In general, blue-chip stocks can be associated with steady returns. My view is underscored by the fact that the S&P 500 index has delivered total returns at a CAGR of 13.75% in the last ten years. However, there are times when blue-chip stocks go ballistic. This is followed by a period of price or time correction. Nvidia (NASDAQ:NVDA) stock is a good example with returns of 191.85% for year-to-date. I personally don’t see any other blue-chip stock replicating NVDA stock performance anytime soon.
However, there are quality blue-chip stocks to buy that can deliver total returns of 100% by the end of 2025. It goes without saying that the stocks discussed represent companies with good fundamentals. While one blue-chip stock is a deleveraging story, business metrics point to positive fundamental developments.
Let’s discuss the reasons to be bullish on these blue-chip stocks.
Barrick Gold (GOLD)
There has been a renewed surge in gold with the precious metal trading near $2,000 an ounce. With factors of inflation, geopolitical tensions and potential rate cuts in 2024, I expect a big breakout rally to new highs. Barrick Gold (NYSE:GOLD) is among the blue-chip stocks under $20 that looks attractive from the gold mining sector. The stock trades at an attractive forward price-earnings ratio of 20 and offers a dividend yield of 2.42%.
Barrick is a quality gold miner with reserves of 76 million ounces as of 2022. Further, the company has copper reserves with ownership in three copper mines. An important point to note is that Barrick has reported reserve replacement of 125% in the last three years. This provides clear cash flow visibility beyond the decade.
It’s worth noting that Barrick reported operating cash flow of $1.6 billion for the first half of 2023. With gold trending higher, the annual OCF visibility is likely to be more than $4 billion in 2024. This provides headroom for dividend growth in addition to pursuing aggressive investments.
Industrial commodities are the most undervalued asset class if we look at the returns CAGR in the last 20 years. Being undervalued has also implied under-investment. I believe that there is a meaningful rally that’s impending for commodities. With global growth decelerating, there is a strong case for monetary and fiscal stimulus in the next 24 months. This is likely to be a catalyst for industrial commodities surging higher.
Vale (NYSE:VALE) stock is an undervalued blue-chip stock that’s poised for a breakout rally. Currently, VALE stock trades at an attractive forward price-earnings ratio of 6.1. Further, the stock offers a dividend yield of 6.36%.

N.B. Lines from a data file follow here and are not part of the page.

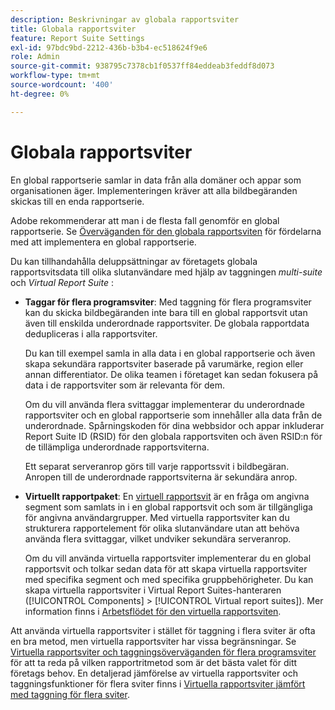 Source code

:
 ```yaml
---
description: Beskrivningar av globala rapportsviter
title: Globala rapportsviter
feature: Report Suite Settings
exl-id: 97bdc9bd-2212-436b-b3b4-ec518624f9e6
role: Admin
source-git-commit: 938795c7378cb1f0537ff84eddeab3feddf8d073
workflow-type: tm+mt
source-wordcount: '400'
ht-degree: 0%

---
```


# Globala rapportsviter

En global rapportserie samlar in data från alla domäner och appar som organisationen äger. Implementeringen kräver att alla bildbegäranden skickas till en enda rapportserie.

Adobe rekommenderar att man i de flesta fall genomför en global rapportserie. Se [Överväganden för den globala rapportsviten](https://experienceleague.adobe.com/docs/analytics/implementation/prepare/global-rs.html) för fördelarna med att implementera en global rapportserie.

Du kan tillhandahålla deluppsättningar av företagets globala rapportsvitsdata till olika slutanvändare med hjälp av taggningen *multi-suite* och *Virtual Report Suite* :

* **Taggar för flera programsviter**: Med taggning för flera programsviter kan du skicka bildbegäranden inte bara till en global rapportsvit utan även till enskilda underordnade rapportsviter. De globala rapportdata dedupliceras i alla rapportsviter.

  Du kan till exempel samla in alla data i en global rapportserie och även skapa sekundära rapportsviter baserade på varumärke, region eller annan differentiator. De olika teamen i företaget kan sedan fokusera på data i de rapportsviter som är relevanta för dem.

  Om du vill använda flera svittaggar implementerar du underordnade rapportsviter och en global rapportserie som innehåller alla data från de underordnade. Spårningskoden för dina webbsidor och appar inkluderar Report Suite ID (RSID) för den globala rapportsviten och även RSID:n för de tillämpliga underordnade rapportsviterna.<!-- Wording/be more specific? And include any links? -->

  Ett separat serveranrop görs till varje rapportssvit i bildbegäran. Anropen till de underordnade rapportsviterna är sekundära anrop.

* **Virtuellt rapportpaket**: En [virtuell rapportsvit](/help/components/vrs/vrs-about.md) är en fråga om angivna segment som samlats in i en global rapportsvit och som är tillgängliga för angivna användargrupper. Med virtuella rapportsviter kan du strukturera rapportelement för olika slutanvändare utan att behöva använda flera svittaggar, vilket undviker sekundära serveranrop.

  Om du vill använda virtuella rapportsviter implementerar du en global rapportsvit och tolkar sedan data för att skapa virtuella rapportsviter med specifika segment och med specifika gruppbehörigheter. Du kan skapa virtuella rapportsviter i Virtual Report Suites-hanteraren ([!UICONTROL Components] > [!UICONTROL Virtual report suites]). Mer information finns i [Arbetsflödet för den virtuella rapportsviten](/help/components/vrs/c-workflow-vrs/vrs-workflow.md).

Att använda virtuella rapportsviter i stället för taggning i flera sviter är ofta en bra metod, men virtuella rapportsviter har vissa begränsningar. Se [Virtuella rapportsviter och taggningsöverväganden för flera programsviter](/help/components/vrs/vrs-considerations.md) för att ta reda på vilken rapportritmetod som är det bästa valet för ditt företags behov. En detaljerad jämförelse av virtuella rapportsviter och taggningsfunktioner för flera sviter finns i [Virtuella rapportsviter jämfört med taggning för flera sviter](/help/components/vrs/vrs-about.md#section_317E4D21CCD74BC38166D2F57D214F78).

<!---## Rollup reports

>[!NOTE]
>
>[!DNL Reports & Analytics] is the only tool that supported rollup reports. Reports & Analytics was end-of-lifed on January 17, 2024.

Limitations of Rollup Reports {#limitations-rollups}

* Rollups provide total data, but they do not report individual values in reports. For example, eVar1 values are not included, but their aggregate total can be.
* Data is not deduplicated when the rollup combines data across report suites.
* Rollups run nightly at midnight.
* When you add a report suite to an existing rollup, historical data is not included in the rollup.
* All child report suites must have data in them for a rollup to function. If new report suites are included in a rollup, make sure to send at least one page view to each of those report suites.
* Rollup report suites can include a maximum of 40 child report suites.
* Rollup report suites can include a maximum of 100 events.
* Data contained in rollup report suites does not support breakdowns or segments.
* The Pages report is replaced with the Most Popular Sites report, which reports on metrics at the child-suite level.

## Comparison of Global Report Suite and Rollup Report  Features

**Secondary server calls**: Rollups do not incur any additional server calls beyond what a single report suite collects. If your organization uses multi-suite tagging, secondary server calls are made for each additional report suite included in an image request.

>[!TIP]
>
>If you use only a global report suite with [virtual report suites](/help/components/vrs/vrs-considerations.md), no secondary server calls are needed.

**Implementation changes**: Rollups do not require any implementation changes, while global report suites require you to include the global report suite ID in your implementation.

**Duplication**: Global report suites deduplicate unique visitors, while rollups do not. For example, if a user visits three of your domains in the same day, rollups would count three daily unique visitors. Global report suites would record one unique visitor.

**Time frame**: Rollups are only processed at midnight each night, while global report suites report data with standard latency.

**Breadth**: Rollups have no way to communicate between report suites. Global report suites can attribute credit to conversion variables between report suites and provide pathing across report suites.

**Historical data**: Rollups can aggregate historical data, while global report suites only report data from the point they were implemented.

**Reports**: Global report suites provide data on all dimensions; rollups provide aggregate data on only high-level reports.

**Supported products**: Rollups could only be used in Reports & Analytics. They are not supported in Analysis Workspace, or Data Warehouse. Global report suites can be used across all products.

**Number of aggregated report suites**: Rollups only support a maximum of 40 child report suites. Global report suites can be implemented on any number of domains or apps that you own.--->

An important point to note is that iron ore remain the cash flow driver for Vale. However, the company is increasingly investing in metals positioned to benefit from global energy transition. This includes copper, nickel, among others. Focus on the energy transition metal business will deliver long term value.
AT&T (NYSE:T) stock has remained depressed for an extended period. I believe that T stock trades at a deep valuation gap at a forward price-earnings ratio of 6.4. Further, a 7.42% dividend yield makes the stock attractive and I believe that 100% total returns are likely by 2025.
An important point to note is that for year-to-date Q3 2023, AT&T has reported free cash flow of $10.4 billion. Besides dividends being secure, AT&T has been pursuing continued deleveraging. As credit metrics continue to improve, T stock is likely to trend higher.
I must also mention that between 2018 and 2022, AT&T has invested $140 billion in its U.S. wireless and wireline networks. The company claims to have the most reliable 5G network with a reach of 290 million people. Backed by these investments, I expect the steady growth in subscribers to sustain. This will ensure revenue and cash flow upside.